В минуту торжества, он окружил себя 4000 толпой рабов, которые свирепствовали над знатнейшими гражданами. В свою очередь "аристократ" Сулла точно так же окружил себя отрядом в 10000 рабов, которым дал свободу и права римского гражданства. В борьбе призывали на помощь всех. Воин, посланный убить Мария, был из тех самых Кимвров, от которых Марий только что спас Рим. По смерти Мария, главную силу его партии составляли жители Италии, тогда как Сулла представлял верховенство старого Рима. Покоряя мир, Рим таким образом волей-неволей сам расплывался среди обитателей всего мира, и его государственность силою вещей принимала универсальный характер.

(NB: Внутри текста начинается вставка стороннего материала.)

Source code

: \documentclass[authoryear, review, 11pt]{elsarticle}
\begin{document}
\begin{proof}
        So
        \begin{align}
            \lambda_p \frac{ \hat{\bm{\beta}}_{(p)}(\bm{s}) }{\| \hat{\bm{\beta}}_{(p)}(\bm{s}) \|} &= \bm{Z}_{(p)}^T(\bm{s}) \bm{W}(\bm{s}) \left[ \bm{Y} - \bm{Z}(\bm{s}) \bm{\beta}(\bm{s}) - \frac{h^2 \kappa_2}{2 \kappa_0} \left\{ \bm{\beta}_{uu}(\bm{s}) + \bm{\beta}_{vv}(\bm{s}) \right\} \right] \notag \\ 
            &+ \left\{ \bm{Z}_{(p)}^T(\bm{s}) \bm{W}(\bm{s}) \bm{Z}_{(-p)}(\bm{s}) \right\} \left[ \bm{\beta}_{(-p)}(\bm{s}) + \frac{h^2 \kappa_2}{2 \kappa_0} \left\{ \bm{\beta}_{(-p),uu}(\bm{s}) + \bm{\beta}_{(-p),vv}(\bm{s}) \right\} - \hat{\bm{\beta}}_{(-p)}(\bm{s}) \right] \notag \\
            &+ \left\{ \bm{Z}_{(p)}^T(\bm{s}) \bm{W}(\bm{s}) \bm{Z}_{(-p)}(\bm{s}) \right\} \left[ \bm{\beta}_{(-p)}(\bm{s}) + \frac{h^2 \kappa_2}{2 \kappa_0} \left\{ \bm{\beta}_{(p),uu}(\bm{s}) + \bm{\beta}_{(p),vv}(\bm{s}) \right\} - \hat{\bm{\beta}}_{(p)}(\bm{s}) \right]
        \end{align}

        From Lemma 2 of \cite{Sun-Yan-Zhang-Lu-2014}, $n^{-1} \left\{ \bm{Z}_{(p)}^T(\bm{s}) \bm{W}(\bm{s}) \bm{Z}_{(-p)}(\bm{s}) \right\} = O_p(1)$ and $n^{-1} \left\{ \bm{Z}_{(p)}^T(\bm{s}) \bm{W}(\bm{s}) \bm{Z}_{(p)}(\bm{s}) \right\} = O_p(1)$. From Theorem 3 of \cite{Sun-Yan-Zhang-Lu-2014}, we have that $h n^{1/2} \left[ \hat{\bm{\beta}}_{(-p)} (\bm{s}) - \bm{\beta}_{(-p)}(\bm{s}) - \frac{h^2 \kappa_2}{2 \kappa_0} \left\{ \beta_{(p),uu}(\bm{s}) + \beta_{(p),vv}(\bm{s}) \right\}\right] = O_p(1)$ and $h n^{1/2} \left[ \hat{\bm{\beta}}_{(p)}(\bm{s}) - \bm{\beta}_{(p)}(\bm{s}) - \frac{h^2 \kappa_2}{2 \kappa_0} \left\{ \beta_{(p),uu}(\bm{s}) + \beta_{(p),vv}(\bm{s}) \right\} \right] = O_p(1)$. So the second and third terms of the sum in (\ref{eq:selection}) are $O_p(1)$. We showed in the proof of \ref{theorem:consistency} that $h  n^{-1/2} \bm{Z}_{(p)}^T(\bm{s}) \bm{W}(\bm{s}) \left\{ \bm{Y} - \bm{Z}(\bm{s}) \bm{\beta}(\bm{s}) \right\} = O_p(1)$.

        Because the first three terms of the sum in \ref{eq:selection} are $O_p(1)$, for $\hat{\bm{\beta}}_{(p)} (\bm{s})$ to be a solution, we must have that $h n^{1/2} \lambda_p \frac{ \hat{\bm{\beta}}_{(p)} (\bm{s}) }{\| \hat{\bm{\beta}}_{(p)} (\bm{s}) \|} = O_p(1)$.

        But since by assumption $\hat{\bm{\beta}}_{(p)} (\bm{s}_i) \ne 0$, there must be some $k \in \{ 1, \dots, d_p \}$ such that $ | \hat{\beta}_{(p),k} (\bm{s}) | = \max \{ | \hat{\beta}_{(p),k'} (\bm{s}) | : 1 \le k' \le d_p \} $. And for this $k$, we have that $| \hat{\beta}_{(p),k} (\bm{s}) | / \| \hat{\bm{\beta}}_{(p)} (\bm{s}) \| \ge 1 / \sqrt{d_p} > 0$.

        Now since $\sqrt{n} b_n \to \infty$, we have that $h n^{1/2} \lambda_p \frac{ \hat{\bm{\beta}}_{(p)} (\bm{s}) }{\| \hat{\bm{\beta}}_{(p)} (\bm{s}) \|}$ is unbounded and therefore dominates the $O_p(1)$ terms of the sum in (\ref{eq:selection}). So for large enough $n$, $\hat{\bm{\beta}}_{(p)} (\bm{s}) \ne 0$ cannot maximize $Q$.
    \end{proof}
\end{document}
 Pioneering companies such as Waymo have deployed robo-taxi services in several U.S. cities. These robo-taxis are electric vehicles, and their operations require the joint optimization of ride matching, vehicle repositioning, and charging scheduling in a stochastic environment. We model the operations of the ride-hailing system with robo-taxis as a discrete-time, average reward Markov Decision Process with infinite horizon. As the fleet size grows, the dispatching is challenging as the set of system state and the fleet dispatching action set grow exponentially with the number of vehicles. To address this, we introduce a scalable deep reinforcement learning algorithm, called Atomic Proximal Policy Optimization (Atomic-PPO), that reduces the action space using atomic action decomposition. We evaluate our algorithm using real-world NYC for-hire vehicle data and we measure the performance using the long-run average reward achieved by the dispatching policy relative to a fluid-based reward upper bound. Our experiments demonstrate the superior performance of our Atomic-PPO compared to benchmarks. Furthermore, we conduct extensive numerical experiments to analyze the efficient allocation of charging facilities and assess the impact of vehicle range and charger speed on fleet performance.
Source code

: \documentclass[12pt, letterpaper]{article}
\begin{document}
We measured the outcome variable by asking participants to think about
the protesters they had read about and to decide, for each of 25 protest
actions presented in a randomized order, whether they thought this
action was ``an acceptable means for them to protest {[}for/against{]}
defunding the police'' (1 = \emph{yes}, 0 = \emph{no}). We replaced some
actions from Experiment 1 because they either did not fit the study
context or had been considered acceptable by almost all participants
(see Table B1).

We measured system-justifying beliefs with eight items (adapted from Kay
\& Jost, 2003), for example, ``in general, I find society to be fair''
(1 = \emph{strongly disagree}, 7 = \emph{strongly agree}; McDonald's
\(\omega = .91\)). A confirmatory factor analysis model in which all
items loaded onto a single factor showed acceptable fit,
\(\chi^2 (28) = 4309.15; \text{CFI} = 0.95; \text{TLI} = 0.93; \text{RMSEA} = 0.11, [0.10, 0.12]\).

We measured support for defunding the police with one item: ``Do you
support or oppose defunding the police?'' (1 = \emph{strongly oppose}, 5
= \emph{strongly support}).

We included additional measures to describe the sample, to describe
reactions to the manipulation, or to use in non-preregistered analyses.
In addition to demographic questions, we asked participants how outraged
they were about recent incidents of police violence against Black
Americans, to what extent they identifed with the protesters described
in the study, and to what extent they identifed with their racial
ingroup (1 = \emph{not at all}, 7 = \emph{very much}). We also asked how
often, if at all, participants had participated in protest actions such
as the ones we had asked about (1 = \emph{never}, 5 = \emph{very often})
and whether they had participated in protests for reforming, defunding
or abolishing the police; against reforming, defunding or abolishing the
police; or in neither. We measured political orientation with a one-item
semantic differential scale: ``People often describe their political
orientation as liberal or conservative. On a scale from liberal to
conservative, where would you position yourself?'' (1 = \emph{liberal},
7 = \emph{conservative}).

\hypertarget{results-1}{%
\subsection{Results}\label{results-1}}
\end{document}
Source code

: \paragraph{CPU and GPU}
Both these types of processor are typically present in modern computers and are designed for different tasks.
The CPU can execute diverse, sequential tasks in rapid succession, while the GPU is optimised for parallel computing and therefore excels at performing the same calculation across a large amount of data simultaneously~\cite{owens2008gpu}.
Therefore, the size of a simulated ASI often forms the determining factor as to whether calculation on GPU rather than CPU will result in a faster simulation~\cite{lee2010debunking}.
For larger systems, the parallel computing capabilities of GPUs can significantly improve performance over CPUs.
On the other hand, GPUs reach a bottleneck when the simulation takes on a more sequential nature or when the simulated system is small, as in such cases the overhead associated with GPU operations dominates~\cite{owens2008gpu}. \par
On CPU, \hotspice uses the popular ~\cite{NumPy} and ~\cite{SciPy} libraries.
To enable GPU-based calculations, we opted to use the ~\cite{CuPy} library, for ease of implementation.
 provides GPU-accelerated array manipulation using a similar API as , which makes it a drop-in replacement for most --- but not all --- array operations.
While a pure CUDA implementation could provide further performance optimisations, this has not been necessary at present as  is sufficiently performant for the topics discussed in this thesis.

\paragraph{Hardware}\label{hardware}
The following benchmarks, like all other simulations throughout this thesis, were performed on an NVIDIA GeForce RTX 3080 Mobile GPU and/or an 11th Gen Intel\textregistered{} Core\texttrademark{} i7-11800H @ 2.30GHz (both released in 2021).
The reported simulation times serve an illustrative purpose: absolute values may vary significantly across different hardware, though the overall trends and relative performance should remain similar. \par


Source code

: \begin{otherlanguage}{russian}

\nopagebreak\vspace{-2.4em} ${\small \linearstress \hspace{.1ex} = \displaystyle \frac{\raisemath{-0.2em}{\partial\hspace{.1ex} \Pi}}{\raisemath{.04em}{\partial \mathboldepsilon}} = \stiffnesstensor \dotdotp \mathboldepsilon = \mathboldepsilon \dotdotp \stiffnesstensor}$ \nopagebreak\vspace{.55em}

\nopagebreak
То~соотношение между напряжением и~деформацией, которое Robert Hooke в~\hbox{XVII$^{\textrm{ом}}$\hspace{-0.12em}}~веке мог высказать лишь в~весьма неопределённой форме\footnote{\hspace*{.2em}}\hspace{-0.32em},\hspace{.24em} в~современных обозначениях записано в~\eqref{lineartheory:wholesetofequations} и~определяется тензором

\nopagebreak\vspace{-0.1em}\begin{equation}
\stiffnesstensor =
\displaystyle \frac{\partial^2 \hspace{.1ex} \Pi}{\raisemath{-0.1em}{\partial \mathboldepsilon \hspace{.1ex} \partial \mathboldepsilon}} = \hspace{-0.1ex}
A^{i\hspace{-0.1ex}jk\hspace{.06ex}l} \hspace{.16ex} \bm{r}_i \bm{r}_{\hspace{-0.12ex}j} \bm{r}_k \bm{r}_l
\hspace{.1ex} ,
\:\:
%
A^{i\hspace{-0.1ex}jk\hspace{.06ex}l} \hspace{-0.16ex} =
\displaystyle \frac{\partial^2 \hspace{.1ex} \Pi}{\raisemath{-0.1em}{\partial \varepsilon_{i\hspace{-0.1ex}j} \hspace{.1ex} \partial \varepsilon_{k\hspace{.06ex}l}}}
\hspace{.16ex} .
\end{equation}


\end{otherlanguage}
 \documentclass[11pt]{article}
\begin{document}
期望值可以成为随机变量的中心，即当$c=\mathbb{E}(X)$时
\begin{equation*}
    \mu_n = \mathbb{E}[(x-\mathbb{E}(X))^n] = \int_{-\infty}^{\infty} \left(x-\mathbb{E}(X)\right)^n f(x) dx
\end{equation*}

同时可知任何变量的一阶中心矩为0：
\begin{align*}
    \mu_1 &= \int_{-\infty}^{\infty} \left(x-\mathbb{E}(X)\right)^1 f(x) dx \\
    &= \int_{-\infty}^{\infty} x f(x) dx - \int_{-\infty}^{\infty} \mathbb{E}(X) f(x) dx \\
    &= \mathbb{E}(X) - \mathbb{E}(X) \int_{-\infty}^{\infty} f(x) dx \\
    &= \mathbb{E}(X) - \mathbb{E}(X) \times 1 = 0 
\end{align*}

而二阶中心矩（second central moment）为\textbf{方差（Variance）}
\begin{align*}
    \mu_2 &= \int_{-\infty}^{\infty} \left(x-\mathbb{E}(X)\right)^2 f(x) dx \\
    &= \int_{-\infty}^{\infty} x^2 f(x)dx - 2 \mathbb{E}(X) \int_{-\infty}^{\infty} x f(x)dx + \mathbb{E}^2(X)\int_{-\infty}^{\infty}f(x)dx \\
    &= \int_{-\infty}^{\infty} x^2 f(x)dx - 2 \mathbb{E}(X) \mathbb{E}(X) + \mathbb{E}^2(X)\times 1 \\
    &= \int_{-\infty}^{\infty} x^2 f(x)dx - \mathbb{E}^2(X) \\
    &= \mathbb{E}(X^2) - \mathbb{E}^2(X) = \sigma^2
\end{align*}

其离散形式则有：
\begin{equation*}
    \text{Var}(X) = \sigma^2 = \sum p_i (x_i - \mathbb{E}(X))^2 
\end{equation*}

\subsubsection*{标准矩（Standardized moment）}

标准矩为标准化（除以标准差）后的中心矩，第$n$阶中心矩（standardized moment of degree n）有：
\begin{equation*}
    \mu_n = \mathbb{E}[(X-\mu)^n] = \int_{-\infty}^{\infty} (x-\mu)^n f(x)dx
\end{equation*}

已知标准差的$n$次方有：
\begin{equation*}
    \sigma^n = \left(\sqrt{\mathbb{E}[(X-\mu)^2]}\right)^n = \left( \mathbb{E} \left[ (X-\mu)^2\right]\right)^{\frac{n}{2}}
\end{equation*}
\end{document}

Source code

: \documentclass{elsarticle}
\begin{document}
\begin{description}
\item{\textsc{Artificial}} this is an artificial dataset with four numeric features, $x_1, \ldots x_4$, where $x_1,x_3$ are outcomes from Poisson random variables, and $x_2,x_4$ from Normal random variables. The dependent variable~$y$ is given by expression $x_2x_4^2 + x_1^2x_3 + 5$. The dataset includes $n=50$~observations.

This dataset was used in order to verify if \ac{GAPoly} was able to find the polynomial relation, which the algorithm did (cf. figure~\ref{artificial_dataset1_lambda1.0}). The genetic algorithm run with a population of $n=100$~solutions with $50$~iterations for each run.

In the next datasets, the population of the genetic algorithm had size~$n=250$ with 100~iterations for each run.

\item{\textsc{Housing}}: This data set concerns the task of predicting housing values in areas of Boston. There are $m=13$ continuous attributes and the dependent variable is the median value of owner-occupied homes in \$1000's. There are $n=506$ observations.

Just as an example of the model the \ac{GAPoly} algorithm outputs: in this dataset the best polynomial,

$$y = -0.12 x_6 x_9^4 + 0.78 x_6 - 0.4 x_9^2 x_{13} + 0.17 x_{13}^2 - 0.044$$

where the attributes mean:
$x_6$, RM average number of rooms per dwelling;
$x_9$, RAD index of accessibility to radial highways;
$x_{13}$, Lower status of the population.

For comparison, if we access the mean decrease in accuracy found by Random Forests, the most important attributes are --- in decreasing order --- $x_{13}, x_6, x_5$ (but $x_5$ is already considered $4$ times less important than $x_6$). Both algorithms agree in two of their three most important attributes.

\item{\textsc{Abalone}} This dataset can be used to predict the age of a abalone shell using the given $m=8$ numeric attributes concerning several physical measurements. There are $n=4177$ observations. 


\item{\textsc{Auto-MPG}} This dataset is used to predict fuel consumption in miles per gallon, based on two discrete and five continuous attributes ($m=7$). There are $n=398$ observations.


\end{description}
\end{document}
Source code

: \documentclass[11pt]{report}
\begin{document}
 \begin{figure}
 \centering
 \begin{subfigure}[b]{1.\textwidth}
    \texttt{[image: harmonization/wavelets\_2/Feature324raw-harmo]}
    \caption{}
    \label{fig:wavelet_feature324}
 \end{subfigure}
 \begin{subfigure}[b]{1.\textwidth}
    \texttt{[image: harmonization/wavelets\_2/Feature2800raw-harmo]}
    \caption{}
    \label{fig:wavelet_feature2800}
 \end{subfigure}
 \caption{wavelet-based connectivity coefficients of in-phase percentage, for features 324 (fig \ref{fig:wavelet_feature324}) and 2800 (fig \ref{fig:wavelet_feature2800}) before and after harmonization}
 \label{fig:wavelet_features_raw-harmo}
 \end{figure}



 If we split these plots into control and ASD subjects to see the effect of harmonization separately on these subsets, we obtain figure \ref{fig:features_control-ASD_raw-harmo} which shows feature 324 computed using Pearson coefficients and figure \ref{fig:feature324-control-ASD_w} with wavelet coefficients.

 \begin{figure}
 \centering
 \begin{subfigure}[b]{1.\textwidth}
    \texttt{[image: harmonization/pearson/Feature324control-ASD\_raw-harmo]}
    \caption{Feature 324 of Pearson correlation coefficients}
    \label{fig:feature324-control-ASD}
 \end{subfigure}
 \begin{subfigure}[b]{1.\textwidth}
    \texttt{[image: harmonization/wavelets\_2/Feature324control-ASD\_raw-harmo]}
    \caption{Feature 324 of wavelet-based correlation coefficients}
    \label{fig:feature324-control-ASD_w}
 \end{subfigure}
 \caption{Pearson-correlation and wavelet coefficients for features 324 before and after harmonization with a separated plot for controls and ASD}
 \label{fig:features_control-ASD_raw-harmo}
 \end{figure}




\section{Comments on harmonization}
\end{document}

Соответственно этому процессу, изменялись и экономические условия существования народа. Древний Рим был населен народом земледельческим и трудовым. Сами Цинцинаты ходили за плугом, и плебей не мечтал ни о чем, кроме земли, на которой мог бы добывать в поте лица хлеб свой. Мало-помалу Рим становился центром промышленным и торговым. Прежняя родовая организация, с патронажем домовладыки, с многочисленными клиентами, становилась ненужной и невыгодной. Наилучшие пути к богатству были уже иные: промышленные спекуляции или грабеж провинций, да наконец и при крупном сельском хозяйстве, выгоднее были рабы, чем клиенты. И вот начинается усиленное распускание клиентов на волю. Вольноотпущенники, выбитые из старой колеи - declasses [30], - занимают главное среди римского плебса, а патрицианские фамилии отчасти перемешиваются с выскочками счастья и спекуляции, отчасти беднеют и переходят в ряды недовольных и бунтующих элементов.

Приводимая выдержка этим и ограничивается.